First Merchants (FRME) Dividend Report

3/8/25

First Merchants Corporation (NASDAQ: FRME) is a regional bank with a strong presence in the Midwest. With roots dating back to 1893, it has grown into a $2.42 billion financial institution, serving both individuals and businesses with a range of banking services.

For dividend investors, regional banks can offer a mix of income and stability, but not all are created equal. Some banks have a history of consistent payouts, while others struggle during economic downturns. FRME has built a reputation for steady performance and reliable dividend payments, making it an interesting option for those looking to generate income from their portfolios.

Key Dividend Metrics

📌 Dividend Yield: 3.39% – A respectable yield that’s right in line with its historical range.

📌 Annual Dividend: $1.40 per share – A solid payout for income-focused investors.

📌 Payout Ratio: 40.76% – A comfortable level that leaves room for reinvestment and growth.

📌 5-Year Average Yield: 3.40% – A steady track record of maintaining a competitive yield.

📌 Dividend Growth Streak: FRME has consistently increased its dividend over time.

📌 Ex-Dividend Date: March 7, 2025 – Investors must own shares before this date to qualify for the next payout.

📌 Dividend Payment Date: March 21, 2025 – When shareholders will receive their next dividend.

Dividend Overview

FRME offers a dividend yield of 3.39%, which provides a decent income stream without being overly aggressive. Many regional banks hover around the 3-4% range, so this yield aligns with industry expectations. It’s also supported by a payout ratio of 40.76%, meaning less than half of earnings are being distributed as dividends. That’s a good sign—it leaves room for potential increases and financial flexibility in case of economic turbulence.

When comparing FRME’s dividend to its peers, it holds up well. The company has shown a steady commitment to returning cash to shareholders, and its history of dividend increases suggests management values long-term income investors.

Dividend Growth and Safety

One of the most important factors for dividend investors is growth potential. FRME has demonstrated a consistent pattern of raising its dividend, backed by strong earnings growth. Over the past year, earnings per share (EPS) jumped 51.5%, a sign that the bank is thriving despite challenges in the financial sector.

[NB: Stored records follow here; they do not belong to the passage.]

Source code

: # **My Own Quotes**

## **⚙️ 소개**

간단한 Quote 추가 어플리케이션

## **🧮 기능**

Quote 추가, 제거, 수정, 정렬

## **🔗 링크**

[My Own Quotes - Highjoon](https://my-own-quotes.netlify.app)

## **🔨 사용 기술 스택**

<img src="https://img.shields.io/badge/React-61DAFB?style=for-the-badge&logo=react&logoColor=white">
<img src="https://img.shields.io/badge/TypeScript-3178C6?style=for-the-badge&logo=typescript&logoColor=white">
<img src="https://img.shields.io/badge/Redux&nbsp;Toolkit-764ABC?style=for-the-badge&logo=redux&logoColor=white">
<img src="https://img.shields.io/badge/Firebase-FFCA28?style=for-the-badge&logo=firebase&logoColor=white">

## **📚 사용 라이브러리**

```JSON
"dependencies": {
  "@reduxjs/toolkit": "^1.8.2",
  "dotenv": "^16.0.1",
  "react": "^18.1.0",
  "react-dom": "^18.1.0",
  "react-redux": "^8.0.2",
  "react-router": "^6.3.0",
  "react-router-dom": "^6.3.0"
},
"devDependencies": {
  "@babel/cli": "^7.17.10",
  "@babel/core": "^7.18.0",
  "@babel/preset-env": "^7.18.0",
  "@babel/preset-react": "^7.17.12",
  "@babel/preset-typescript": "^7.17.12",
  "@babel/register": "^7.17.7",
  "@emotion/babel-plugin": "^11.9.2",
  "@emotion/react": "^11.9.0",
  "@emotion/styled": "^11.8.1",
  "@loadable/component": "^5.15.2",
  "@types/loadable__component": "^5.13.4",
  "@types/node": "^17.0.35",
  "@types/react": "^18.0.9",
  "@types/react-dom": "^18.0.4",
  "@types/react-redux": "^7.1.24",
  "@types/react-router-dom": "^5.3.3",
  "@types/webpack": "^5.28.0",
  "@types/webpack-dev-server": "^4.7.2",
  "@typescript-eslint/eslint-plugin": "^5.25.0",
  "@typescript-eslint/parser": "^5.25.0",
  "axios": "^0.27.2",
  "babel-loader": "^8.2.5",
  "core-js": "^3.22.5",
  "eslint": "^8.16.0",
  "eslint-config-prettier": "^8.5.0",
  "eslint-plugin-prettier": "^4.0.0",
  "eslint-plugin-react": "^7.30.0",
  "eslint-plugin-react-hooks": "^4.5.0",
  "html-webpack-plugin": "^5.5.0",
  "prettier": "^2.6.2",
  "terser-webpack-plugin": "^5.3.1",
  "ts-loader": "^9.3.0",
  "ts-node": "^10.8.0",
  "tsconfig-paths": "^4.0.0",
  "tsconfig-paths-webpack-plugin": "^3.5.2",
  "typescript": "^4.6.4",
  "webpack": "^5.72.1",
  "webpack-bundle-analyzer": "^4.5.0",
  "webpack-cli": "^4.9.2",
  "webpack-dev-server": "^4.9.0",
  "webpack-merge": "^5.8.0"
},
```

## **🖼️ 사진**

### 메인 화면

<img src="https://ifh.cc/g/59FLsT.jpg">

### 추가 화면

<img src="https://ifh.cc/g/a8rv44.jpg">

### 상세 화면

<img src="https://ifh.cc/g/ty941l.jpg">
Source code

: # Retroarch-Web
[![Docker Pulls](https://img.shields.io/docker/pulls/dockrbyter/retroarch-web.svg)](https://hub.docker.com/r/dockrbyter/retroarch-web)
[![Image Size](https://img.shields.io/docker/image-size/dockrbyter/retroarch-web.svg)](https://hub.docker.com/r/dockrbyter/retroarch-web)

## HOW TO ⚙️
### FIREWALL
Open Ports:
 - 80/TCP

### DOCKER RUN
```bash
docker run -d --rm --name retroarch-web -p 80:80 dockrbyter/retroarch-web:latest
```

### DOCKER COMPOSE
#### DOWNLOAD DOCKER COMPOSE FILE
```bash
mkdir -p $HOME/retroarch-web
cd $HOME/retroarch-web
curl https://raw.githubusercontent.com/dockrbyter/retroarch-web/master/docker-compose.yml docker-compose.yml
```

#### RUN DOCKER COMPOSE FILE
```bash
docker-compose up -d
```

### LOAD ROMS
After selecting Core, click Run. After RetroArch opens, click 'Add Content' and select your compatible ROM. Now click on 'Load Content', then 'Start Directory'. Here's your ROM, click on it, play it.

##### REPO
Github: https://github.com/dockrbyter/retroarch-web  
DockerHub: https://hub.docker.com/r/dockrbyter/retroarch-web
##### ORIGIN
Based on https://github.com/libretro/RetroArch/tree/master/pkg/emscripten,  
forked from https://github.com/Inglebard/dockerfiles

Profitability metrics add further reassurance. With a profit margin of 32.96% and a return on equity (ROE) of 8.85%, the bank is efficiently managing its operations while maintaining strong returns for shareholders. A bank with a solid earnings foundation is more likely to keep dividends secure and growing over time.

Chart Analysis

Price Action and Trend

The stock has been in a clear uptrend over the past year, with some notable pullbacks along the way. After a period of consolidation in the middle of the year, momentum picked up, pushing the price sharply higher. The 50-day moving average climbed above the 200-day moving average, confirming a bullish trend. However, recent price action suggests a bit of cooling off, with the stock pulling back toward its 50-day moving average.

Support and Resistance

The stock reached a high near $46 before pulling back to its current level of $41.31. There seems to be a support zone around the $40 mark, where buyers have previously stepped in. On the upside, resistance is forming around $42.50, as the stock has struggled to maintain momentum above that level. If it can break through that resistance, another push toward the previous high is possible.

Volume and Market Participation

Volume has been relatively steady, with occasional spikes during periods of strong upward movement. Some of the recent red volume bars indicate selling pressure, which aligns with the pullback in price. If volume increases on an upward move, it could signal renewed buying interest. Conversely, if selling volume picks up, the stock might struggle to hold its current levels.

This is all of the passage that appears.